今の朱音さんには、朝の悲しそうな様子は見られない。だけど、無理して笑っているような様子が垣間見えて、少しだけ複雑だ。
一方、その様子を眺めていた佐藤先生は楽しそうに微笑んでいた。最近あまり見なくなった無邪気な笑顔を見せながら、「土筆の天ぷら良いなぁ」と呑気に呟き花瓶に手を伸ばしている。やっぱりその笑顔が眩しくて、素敵で、嬉しくて。私は涙が滲むのを抑えることができなかった。
暫く4人で雑談をした後、「この後診察がある」と一言告げて去って行ったナベ。朱音さんも業務があるからと、ナースステーションに戻って行った。残された私と先生は、そのタイミングで一緒に外に出ることにした。
先生と手を繋ぎ、ゆっくりと歩く廊下。
静かに流れる空気に安心感を覚えつつ、やっぱり冷たい先生の手に少しの悲しみも覚える。

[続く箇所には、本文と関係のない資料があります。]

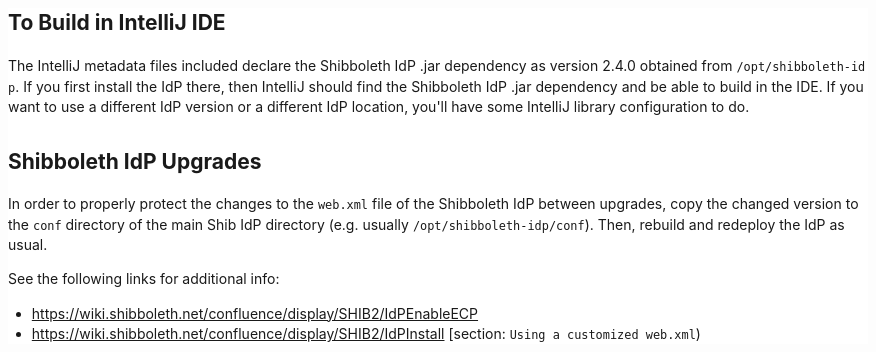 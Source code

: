 To Build in IntelliJ IDE
-------------------------

The IntelliJ metadata files included declare the Shibboleth IdP .jar dependency as version 2.4.0 obtained from `/opt/shibboleth-idp`.  If you first install the IdP there, then IntelliJ should find the Shibboleth IdP .jar dependency and be able to build in the IDE.  If you want to use a different IdP version or a different IdP location, you'll have some IntelliJ library configuration to do.


Shibboleth IdP Upgrades
-------------------------------------------------------------

In order to properly protect the changes to the `web.xml` file of the Shibboleth IdP between upgrades, 
copy the changed version to the `conf` directory of the main Shib IdP directory (e.g. usually `/opt/shibboleth-idp/conf`).
Then, rebuild and redeploy the IdP as usual.

See the following links for additional info:
* https://wiki.shibboleth.net/confluence/display/SHIB2/IdPEnableECP
* https://wiki.shibboleth.net/confluence/display/SHIB2/IdPInstall [section: `Using a customized web.xml`)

「ていうか、先生。今日はどうしてここに? まだこの時間、学校終わっていませんよ」
「……うん。やっぱり体調が悪いからさ。早退させてもらった」
「なら、早く家に帰って休まないと……」
「……俺さ。学校に来る気配のない、未来に会いたくて来たんだけど」
「……」
「本当に帰った方が良い?」
未来って……。初めて呼ばれた名前に心臓が飛び跳ねた。
今私が出せる全力で首を振り、隣の先生を見上げる。いつものように意地の悪そうな表情を浮かべている先生は「未来に会いに来た」と、再度同じ台詞を零す。

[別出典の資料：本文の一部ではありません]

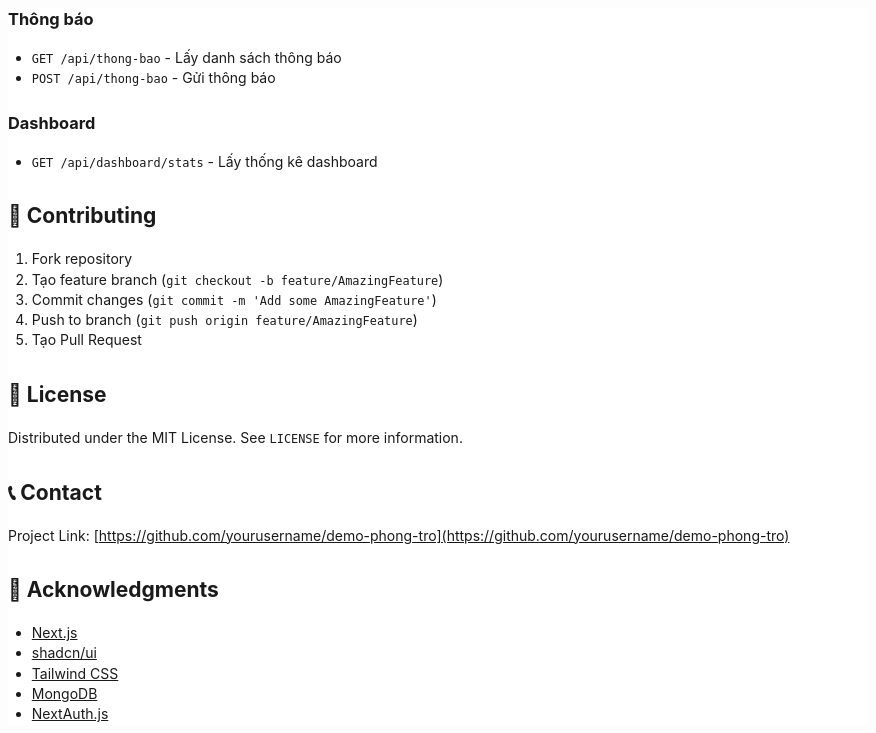 ### Thông báo
- `GET /api/thong-bao` - Lấy danh sách thông báo
- `POST /api/thong-bao` - Gửi thông báo

### Dashboard
- `GET /api/dashboard/stats` - Lấy thống kê dashboard

## 🤝 Contributing

1. Fork repository
2. Tạo feature branch (`git checkout -b feature/AmazingFeature`)
3. Commit changes (`git commit -m 'Add some AmazingFeature'`)
4. Push to branch (`git push origin feature/AmazingFeature`)
5. Tạo Pull Request

## 📄 License

Distributed under the MIT License. See `LICENSE` for more information.

## 📞 Contact

Project Link: [https://github.com/yourusername/demo-phong-tro](https://github.com/yourusername/demo-phong-tro)

## 🙏 Acknowledgments

- [Next.js](https://nextjs.org/)
- [shadcn/ui](https://ui.shadcn.com/)
- [Tailwind CSS](https://tailwindcss.com/)
- [MongoDB](https://www.mongodb.com/)
- [NextAuth.js](https://next-auth.js.org/)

「……帰って欲しくないですよ。私、先生が来てくれて嬉しかったし、一緒に過ごしたいです」
「そう、良かった」
わかば園の玄関から外に出て、病院の敷地内を宛も無く歩き続けた。とはいえ、既に体力が無い私たち。ベンチを見つけては座って、休んで。ゆっくりと散歩をした。

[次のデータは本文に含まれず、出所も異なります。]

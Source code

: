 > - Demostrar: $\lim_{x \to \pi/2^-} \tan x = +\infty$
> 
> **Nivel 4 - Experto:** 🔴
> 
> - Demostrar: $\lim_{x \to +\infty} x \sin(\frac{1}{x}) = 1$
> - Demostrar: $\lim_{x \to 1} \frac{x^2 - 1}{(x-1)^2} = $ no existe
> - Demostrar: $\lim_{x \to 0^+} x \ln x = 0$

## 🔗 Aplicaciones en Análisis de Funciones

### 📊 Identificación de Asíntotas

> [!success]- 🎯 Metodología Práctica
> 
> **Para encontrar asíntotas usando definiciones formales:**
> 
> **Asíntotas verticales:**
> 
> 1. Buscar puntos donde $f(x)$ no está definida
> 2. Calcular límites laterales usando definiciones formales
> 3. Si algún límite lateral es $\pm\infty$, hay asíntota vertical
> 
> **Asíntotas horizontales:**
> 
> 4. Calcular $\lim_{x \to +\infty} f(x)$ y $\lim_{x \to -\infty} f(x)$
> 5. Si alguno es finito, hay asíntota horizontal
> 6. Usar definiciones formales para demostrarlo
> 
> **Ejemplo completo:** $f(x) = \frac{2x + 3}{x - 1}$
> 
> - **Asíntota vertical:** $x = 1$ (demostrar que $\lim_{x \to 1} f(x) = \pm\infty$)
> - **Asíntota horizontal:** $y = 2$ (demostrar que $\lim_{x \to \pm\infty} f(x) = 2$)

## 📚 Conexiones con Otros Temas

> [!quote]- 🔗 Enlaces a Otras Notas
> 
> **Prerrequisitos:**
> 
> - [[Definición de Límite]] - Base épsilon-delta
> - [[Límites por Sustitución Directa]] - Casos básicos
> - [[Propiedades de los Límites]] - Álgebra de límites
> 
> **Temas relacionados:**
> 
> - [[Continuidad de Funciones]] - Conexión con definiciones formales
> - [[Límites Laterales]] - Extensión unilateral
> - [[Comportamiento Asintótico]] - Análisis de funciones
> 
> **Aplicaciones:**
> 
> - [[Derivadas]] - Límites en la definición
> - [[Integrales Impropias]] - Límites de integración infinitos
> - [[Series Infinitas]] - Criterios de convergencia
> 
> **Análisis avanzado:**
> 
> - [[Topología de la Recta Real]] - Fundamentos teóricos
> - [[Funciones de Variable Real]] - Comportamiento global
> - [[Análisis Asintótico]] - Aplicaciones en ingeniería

途中、芝生エリアに生えていた菜の花が目についた。背丈を伸ばし風に揺れている菜の花だが、今年は本当に早い。去年はスポーツテストの時期に咲いていたことを先生に話すと「よくそんなこと覚えているな」と驚かれた。菜の花に近付き屈んで花を眺めていると、その付近で密かに生えている土筆も視界に入る。先生に向かって「天ぷら」と土筆を指差しながら一言呟くと、「天ぷら、食べたい」と微笑み、優しく頭を撫でてくれた。